• **WHAT TO WORK ON**: Output the lines below exactly, please, from the first line until the line with "priests as celebrants", counting both.

Plain-text document sources:
/---

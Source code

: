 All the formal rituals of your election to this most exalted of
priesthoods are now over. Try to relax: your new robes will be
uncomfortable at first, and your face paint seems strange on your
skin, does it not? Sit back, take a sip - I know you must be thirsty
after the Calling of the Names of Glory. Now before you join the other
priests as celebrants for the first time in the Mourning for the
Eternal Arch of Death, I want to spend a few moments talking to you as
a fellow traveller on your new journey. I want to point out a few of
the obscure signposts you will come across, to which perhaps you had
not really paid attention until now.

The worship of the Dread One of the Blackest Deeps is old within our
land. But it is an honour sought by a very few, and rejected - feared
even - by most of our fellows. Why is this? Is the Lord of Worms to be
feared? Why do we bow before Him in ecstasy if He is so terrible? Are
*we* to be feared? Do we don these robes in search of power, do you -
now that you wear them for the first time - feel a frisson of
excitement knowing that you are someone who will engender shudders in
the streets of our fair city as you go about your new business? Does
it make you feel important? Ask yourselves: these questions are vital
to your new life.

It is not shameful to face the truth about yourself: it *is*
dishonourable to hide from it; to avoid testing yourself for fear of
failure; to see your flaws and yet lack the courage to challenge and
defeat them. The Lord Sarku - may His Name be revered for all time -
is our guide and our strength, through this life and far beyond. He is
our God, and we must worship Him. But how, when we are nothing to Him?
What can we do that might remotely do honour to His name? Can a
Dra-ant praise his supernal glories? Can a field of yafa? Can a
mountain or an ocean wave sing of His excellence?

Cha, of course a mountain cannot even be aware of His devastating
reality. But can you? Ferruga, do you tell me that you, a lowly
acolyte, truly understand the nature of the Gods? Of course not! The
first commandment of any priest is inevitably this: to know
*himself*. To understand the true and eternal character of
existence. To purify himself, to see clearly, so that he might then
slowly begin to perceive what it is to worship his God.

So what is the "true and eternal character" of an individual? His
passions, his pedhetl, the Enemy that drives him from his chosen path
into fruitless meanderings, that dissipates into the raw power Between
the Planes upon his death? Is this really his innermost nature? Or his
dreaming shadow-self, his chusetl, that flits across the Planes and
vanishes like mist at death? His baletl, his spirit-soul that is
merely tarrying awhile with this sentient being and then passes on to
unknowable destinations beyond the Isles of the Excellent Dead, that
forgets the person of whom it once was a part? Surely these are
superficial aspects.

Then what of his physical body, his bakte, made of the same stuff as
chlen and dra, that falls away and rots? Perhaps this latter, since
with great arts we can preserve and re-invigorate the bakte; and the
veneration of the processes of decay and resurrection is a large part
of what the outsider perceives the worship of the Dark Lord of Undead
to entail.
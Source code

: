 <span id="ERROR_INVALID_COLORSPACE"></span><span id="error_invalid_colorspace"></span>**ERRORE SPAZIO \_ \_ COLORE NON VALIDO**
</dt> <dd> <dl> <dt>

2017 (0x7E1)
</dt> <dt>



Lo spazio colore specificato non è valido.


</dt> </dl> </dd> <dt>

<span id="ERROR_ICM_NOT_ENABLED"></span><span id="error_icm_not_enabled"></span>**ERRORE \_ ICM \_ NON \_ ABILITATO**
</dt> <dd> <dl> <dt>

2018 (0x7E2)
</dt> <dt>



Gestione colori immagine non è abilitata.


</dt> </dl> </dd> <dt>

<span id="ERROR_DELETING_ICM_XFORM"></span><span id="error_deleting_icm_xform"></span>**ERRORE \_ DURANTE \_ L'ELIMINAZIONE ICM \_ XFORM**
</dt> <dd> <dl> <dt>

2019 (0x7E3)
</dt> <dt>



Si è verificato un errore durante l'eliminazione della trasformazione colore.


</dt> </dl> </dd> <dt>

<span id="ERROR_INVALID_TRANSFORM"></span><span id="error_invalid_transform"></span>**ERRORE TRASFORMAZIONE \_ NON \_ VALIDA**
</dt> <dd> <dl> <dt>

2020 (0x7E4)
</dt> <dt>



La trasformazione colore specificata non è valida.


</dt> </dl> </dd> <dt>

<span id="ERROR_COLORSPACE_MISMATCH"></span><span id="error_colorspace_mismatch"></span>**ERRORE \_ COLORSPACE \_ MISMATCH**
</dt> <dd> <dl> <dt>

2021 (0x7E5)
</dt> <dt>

\---

• **EXERCISE RESULT**:
Source code

: All the formal rituals of your election to this most exalted of
priesthoods are now over. Try to relax: your new robes will be
uncomfortable at first, and your face paint seems strange on your
skin, does it not? Sit back, take a sip - I know you must be thirsty
after the Calling of the Names of Glory. Now before you join the other
priests as celebrants for the first time in the Mourning for the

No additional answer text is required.